Exercise ▸ Extract each line holding the word "alltags" from the entries.

Records for the task ▸

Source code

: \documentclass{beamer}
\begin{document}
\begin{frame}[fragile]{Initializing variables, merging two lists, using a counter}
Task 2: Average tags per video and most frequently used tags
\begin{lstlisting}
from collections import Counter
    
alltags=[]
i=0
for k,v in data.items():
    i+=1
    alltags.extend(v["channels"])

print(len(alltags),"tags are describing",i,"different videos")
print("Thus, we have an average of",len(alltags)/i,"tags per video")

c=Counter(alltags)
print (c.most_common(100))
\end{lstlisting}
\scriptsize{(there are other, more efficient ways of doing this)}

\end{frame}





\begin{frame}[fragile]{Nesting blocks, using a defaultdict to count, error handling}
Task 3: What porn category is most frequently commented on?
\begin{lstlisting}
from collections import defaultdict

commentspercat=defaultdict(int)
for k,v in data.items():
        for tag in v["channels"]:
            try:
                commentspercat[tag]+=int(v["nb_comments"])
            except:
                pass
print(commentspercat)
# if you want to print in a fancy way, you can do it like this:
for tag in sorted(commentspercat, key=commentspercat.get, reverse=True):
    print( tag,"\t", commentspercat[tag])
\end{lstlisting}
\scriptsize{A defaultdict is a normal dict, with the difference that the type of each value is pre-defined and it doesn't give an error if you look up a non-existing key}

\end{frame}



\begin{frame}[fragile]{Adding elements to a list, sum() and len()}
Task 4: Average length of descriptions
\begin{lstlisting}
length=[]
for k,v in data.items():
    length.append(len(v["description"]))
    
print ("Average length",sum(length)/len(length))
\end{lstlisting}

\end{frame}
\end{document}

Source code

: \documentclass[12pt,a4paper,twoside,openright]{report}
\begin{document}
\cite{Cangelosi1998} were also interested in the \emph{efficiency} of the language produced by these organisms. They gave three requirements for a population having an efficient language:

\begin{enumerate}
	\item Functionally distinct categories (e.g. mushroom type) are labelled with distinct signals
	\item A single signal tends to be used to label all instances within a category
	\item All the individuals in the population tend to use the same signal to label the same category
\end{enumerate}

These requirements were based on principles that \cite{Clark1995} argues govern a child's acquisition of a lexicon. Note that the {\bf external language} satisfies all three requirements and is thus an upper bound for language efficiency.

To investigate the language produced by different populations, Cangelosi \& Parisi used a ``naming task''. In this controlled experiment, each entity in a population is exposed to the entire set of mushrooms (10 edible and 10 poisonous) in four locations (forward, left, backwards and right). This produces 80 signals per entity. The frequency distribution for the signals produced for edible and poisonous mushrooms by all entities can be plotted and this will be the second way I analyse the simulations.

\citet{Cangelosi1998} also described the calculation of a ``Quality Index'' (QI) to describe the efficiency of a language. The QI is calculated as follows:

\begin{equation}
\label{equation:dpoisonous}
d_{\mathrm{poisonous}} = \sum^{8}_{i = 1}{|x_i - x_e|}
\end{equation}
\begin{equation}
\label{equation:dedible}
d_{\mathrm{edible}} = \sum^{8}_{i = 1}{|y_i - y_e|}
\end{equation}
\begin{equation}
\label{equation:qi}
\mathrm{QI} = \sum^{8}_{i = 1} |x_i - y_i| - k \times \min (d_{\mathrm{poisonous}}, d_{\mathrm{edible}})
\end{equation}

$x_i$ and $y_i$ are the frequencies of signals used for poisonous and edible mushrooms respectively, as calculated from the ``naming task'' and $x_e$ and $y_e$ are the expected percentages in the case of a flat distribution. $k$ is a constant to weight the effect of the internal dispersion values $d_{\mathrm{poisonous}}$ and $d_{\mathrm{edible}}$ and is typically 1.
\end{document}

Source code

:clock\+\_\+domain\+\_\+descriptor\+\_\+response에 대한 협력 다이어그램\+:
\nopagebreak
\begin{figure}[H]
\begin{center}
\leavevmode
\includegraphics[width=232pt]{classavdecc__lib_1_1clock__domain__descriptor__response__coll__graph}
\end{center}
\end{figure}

Answer to this exercise ▸
alltags=[]
    alltags.extend(v["channels"])
print(len(alltags),"tags are describing",i,"different videos")
print("Thus, we have an average of",len(alltags)/i,"tags per video")
c=Counter(alltags)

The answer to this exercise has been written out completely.